Dramatically lower complaints about service

A cross-industry survey done by consumer research firm Vocalabs has found that not only is Apple the most well-regarded provider of customer service in the tech industry, but across several different industries. The firm found Apple with dramatically lower incidences of unhappy clients following a tech support call, particularly in the crucial customer-satisfaction are of call representative language barriers. The survey compared a total of 12 computer, telecom and banking providers.

The survey data was collected from recent phone interviews conducted over the last year and three months, from January of last year until March of this year. In all, about 7,149 interviews were conducted and 2,379 customer comments and complaints collected to form the data used in the study. Apple, HP and Dell represented the tech sector; AT&T, Sprint, T-Mobile and Verizon for telecom companies, and Bank of America, Chase, Citi and Wells Fargo represented the banking industry.

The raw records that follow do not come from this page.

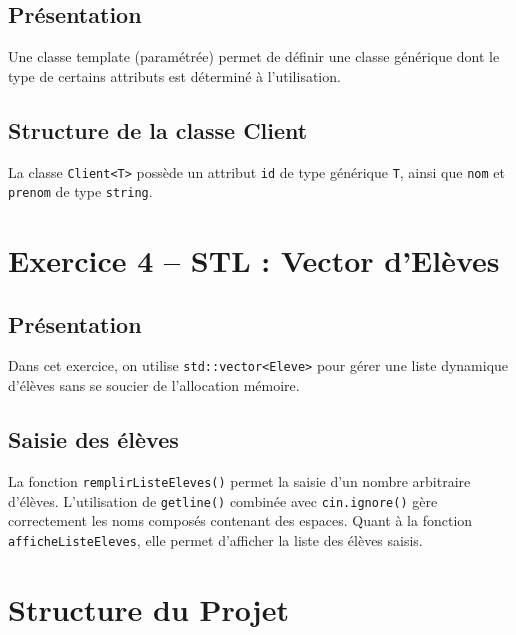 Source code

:\documentclass[12pt,a4paper]{article}
\begin{document}
\subsection{Pr\'esentation}

Une classe template (param\'etr\'ee) permet de d\'efinir une classe g\'en\'erique
dont le type de certains attributs est d\'etermin\'e \`a l'utilisation.


\subsection{Structure de la classe Client}

La classe \texttt{Client<T>} poss\`ede un attribut \texttt{id} de type g\'en\'erique \texttt{T},
ainsi que \texttt{nom} et \texttt{prenom} de type \texttt{string}.


\section{Exercice 4 -- STL : Vector d'El\`eves}

\subsection{Pr\'esentation}

Dans cet exercice, on utilise \texttt{std::vector<Eleve>} pour g\'erer
une liste dynamique d'\'el\`eves sans se soucier de l'allocation m\'emoire.

\subsection{Saisie des \'el\`eves}

La fonction \texttt{remplirListeEleves()} permet la saisie d'un nombre arbitraire
d'\'el\`eves. L'utilisation de \texttt{getline()} combin\'ee avec \texttt{cin.ignore()}
g\`ere correctement les noms compos\'es contenant des espaces. Quant à la fonction \texttt{afficheListeEleves}, elle permet d'afficher la liste des élèves saisis.


\section{Structure du Projet}
\end{document}
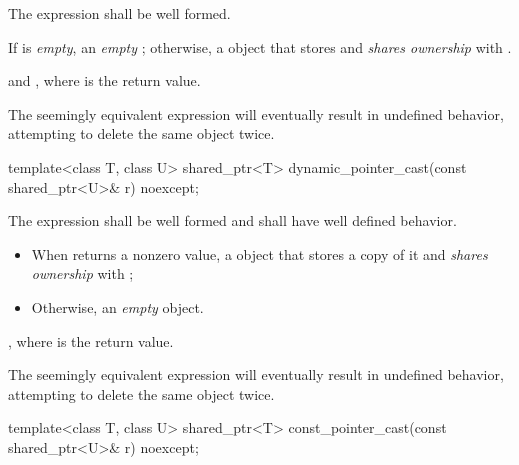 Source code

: \begin{itemdescr}
\pnum\requires  The expression  shall
be well formed.

\pnum\returns  If  is \textit{empty}, an \textit{empty}
; otherwise, a  object that
stores  and \textit{shares ownership}
with .

\pnum
\postconditions {} and
, where  is the return value.

\pnum
\begin{note} The seemingly equivalent expression
will eventually result in undefined behavior, attempting to delete the
same object twice. \end{note}
\end{itemdescr}

%
\begin{itemdecl}
template<class T, class U> shared_ptr<T> dynamic_pointer_cast(const shared_ptr<U>& r) noexcept;
\end{itemdecl}

\begin{itemdescr}
\pnum\requires  The expression 
shall be well formed and shall have well defined behavior.

\pnum\returns
\begin{itemize}
\item When  returns a nonzero value, a
   object that stores a copy of it and \textit{shares
  ownership} with ;

\item Otherwise, an \textit{empty}  object.
\end{itemize}

\pnum
\postcondition {}, where  is the return value.

\pnum \begin{note}  The seemingly equivalent expression
 will eventually result in
undefined behavior, attempting to delete the same object twice. \end{note}
\end{itemdescr}

%
\begin{itemdecl}
template<class T, class U> shared_ptr<T> const_pointer_cast(const shared_ptr<U>& r) noexcept;
\end{itemdecl}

One of the least-surprising metrics in the study was the conclusion that few customers appreciate the automated portion of a customer-service call, often in the form of hold messages but also including key-pad driven menu options that try to "sort" callers into categories so that the human representative has some basic information about the case already before them when they get to the call. Overall, the dissatisfaction rate with the automated portions of support calls was higher than for almost any other sort of complaint, averaging around four percent.

Indeed, this was the only area of the survey in which Apple was not at or near the lowest number of complaints. Customers who volunteered that they didn't like the automated portion of a support call constituted 3.31 percent of callers to Apple, significantly lower than Citi financial group's 7.55 percent but much higher than Dell's 0.99 percent or HP's 1.04 percent.

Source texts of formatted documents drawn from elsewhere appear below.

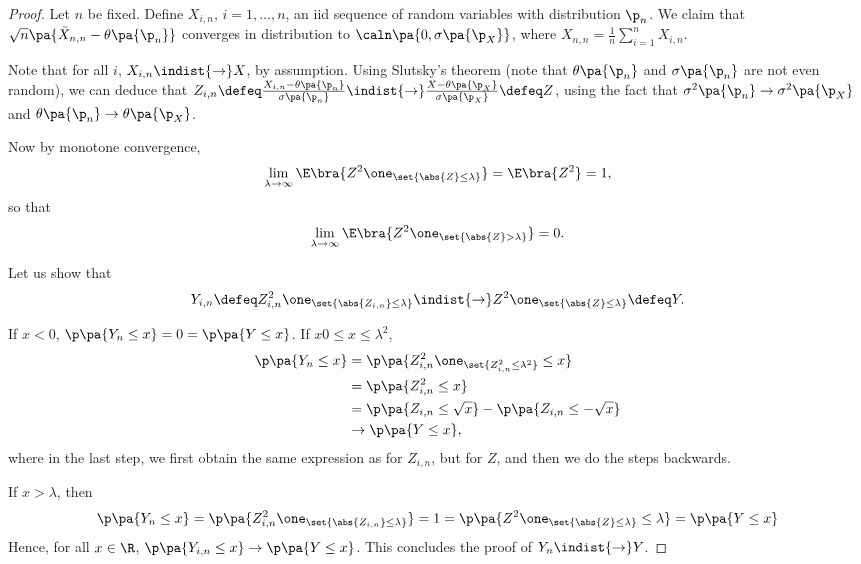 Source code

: \begin{proof} Let $n$ be fixed.
  Define $X_{i,n}$, $i=1,\ldots, n$, an iid sequence of random variables with distribution $\p_n$. We claim that $\sqrt{n}\pa{\bar{X}_{n,n}- \theta\pa{\p_n}}$ converges in distribution to $\caln \pa{0,\sigma\pa{\p_X}}$, where $X_{n,n} = \frac{1}{n}\sum_{i=1}^n X_{i,n}$.

  Note that for all $i$, $X_{i,n}\indist{\rightarrow} X$, by assumption. Using Slutsky's theorem (note that $\theta\pa{\p_n}$ and $\sigma\pa{\p_n}$ are not even random), we can deduce that $Z_{i,n} \defeq \frac{X_{i,n}- \theta\pa{\p_n}}{\sigma\pa{\p_n}}\indist{\rightarrow} \frac{X- \theta\pa{\p_X}}{\sigma\pa{\p_X}}\defeq Z$, using the fact that $\sigma^2\pa{\p_n}\rightarrow \sigma^2\pa{\p_X}$ and $\theta\pa{\p_n}\rightarrow \theta\pa{\p_X}$.

  Now by monotone convergence,
  \begin{equation}
    \lim_{\lambda\rightarrow \infty }\E\bra{Z^2\one_{\set{\abs{Z}\leq \lambda }}} = \E\bra{Z^2} =1,
  \end{equation}
  so that
  \begin{equation}
    \lim_{\lambda\rightarrow \infty} \E\bra{Z^2\one_{\set{\abs{Z}>\lambda}}} = 0.
  \end{equation}

  Let us show that
  \begin{equation}
    Y_{i,n}\defeq  Z_{i,n}^2 \one_{\set{\abs{Z_{i,n}}\leq \lambda}}\indist{\rightarrow} Z^2\one_{\set{\abs{Z}\leq \lambda}}\defeq Y.
  \end{equation}

  If $x< 0$, $\p\pa{Y_n\leq x} = 0 = \p\pa{Y\leq x}$. If $x0\leq x \leq \lambda^2 $,
  \begin{equation}
  \begin{split}
    \p\pa{Y_n\leq x } &= \p\pa{Z_{i,n}^2 \one_{\set{Z_{i,n}^2 \leq \lambda^2 }}\leq x} \\
    &= \p\pa{Z_{i,n}^2 \leq x}\\
    &=\p\pa{Z_{i,n}\leq \sqrt{x}}- \p\pa{Z_{i,n}\leq -\sqrt{x}} \\
    &\rightarrow \p\pa{Y\leq x},
    \end{split}
  \end{equation}
  where in the last step, we first obtain the same expression as for $Z_{i,n}$, but for $Z$, and then we do the steps backwards.

  If $x>\lambda$, then
  \begin{equation}
  \p\pa{Y_n\leq x} = \p\pa{Z_{i,n}^2 \one_{\set{\abs{Z_{i,n}}\leq \lambda }}} = 1 = \p\pa{Z^2 \one_{\set{\abs{Z}\leq \lambda}}\leq \lambda} = \p\pa{Y\leq x}
  \end{equation}
  Hence, for all $x\in \R$, $\p\pa{Y_{i,n}\leq x}\rightarrow \p\pa{Y\leq x}$. This concludes the proof of $Y_n\indist{\rightarrow} Y$.


\end{proof}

By contrast, the study showed that Apple customers leave the support call experience very satisfied, far more so than most other of the companies surveyed. The study asked customers (and collected volunteered comments) that indicated if a customer was seriously planning to take their business elsewhere; Apple handily won the category with an average of 0.44 percent.

In the tech sector, this compares to Dell's 1.66 percent (four times higher) and HP's 2.33 percent (almost six times higher). The only business to come close to Apple's satisfaction score was Citi with 0.63 percent, though banks (apart from Wells Fargo, which did the worst of all 12 companies involved) generally did well under one percent.

Apple's common (but not exclusive) use of call centers located in North America was viewed very favorably by most callers, with 0.55 percent saying they had problems understanding the customer service representative, compared to 7.28 percent for Dell and 11.14 percent for HP, which did the worst of all companies in the study in this area by a huge margin. In the cell provider arena, Verizon was able to surpass Apple's score with 0.27 percent saying they had language issues.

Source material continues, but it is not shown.